# Problem to work on:
Out of the entries that follow, copy each line containing "OpenvSwitch".

# Data listing:
####################

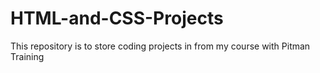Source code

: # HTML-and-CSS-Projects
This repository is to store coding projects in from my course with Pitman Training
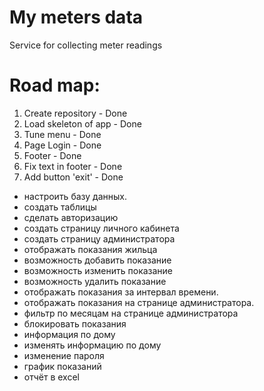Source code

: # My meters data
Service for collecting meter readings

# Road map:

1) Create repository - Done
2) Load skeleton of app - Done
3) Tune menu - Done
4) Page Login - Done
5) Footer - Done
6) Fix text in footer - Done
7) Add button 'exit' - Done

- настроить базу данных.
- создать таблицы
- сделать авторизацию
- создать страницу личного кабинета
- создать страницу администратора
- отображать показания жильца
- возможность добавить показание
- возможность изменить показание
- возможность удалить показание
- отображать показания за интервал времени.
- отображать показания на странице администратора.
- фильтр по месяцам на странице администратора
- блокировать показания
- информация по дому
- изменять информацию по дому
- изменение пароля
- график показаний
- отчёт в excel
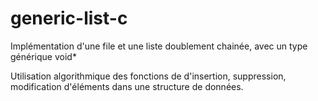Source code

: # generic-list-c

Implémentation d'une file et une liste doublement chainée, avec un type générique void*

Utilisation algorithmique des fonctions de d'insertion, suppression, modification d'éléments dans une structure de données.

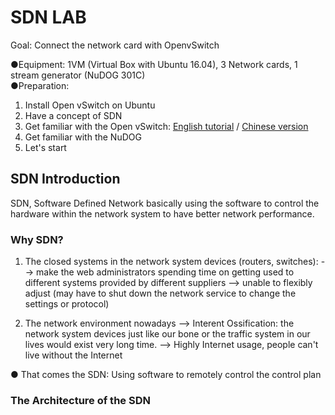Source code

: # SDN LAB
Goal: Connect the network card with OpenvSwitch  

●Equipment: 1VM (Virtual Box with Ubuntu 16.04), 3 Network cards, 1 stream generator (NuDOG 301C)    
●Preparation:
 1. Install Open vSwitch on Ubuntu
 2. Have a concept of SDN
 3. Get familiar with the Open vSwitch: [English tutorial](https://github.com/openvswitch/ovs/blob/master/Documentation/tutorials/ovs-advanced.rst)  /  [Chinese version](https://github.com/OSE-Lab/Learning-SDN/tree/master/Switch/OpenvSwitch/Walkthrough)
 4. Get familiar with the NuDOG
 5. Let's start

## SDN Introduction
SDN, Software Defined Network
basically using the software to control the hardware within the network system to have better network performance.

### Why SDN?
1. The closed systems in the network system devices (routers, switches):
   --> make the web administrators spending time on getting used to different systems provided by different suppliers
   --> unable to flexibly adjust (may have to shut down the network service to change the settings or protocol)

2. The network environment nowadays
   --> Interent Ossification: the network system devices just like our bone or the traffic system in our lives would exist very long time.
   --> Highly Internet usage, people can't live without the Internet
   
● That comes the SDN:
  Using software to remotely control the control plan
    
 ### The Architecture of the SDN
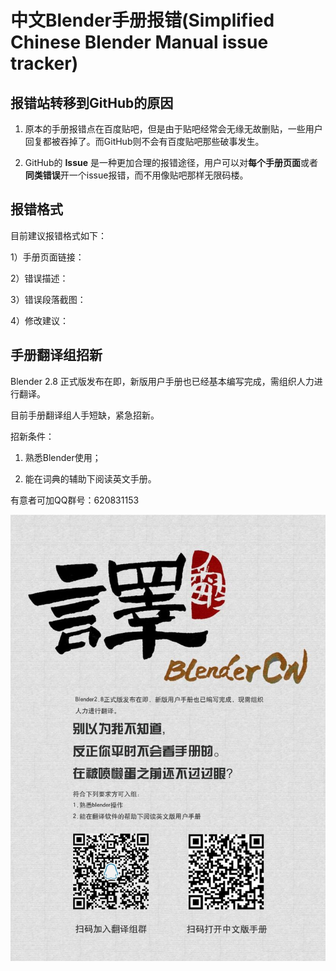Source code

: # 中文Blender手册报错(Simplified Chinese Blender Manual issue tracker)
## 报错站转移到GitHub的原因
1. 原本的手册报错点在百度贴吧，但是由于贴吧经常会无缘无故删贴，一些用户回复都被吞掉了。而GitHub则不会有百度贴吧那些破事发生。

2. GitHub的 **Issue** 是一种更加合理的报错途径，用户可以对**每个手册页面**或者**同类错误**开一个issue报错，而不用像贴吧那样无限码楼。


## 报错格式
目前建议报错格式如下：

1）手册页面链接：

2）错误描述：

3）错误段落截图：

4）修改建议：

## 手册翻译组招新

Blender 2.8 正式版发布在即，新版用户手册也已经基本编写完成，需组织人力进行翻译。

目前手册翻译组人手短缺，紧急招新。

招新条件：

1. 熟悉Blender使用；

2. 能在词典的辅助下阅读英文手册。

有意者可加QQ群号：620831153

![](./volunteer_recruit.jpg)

####################

# Solution for this exercise:
Goal: Connect the network card with OpenvSwitch  
 3. Get familiar with the Open vSwitch: [English tutorial](https://github.com/openvswitch/ovs/blob/master/Documentation/tutorials/ovs-advanced.rst)  /  [Chinese version](https://github.com/OSE-Lab/Learning-SDN/tree/master/Switch/OpenvSwitch/Walkthrough)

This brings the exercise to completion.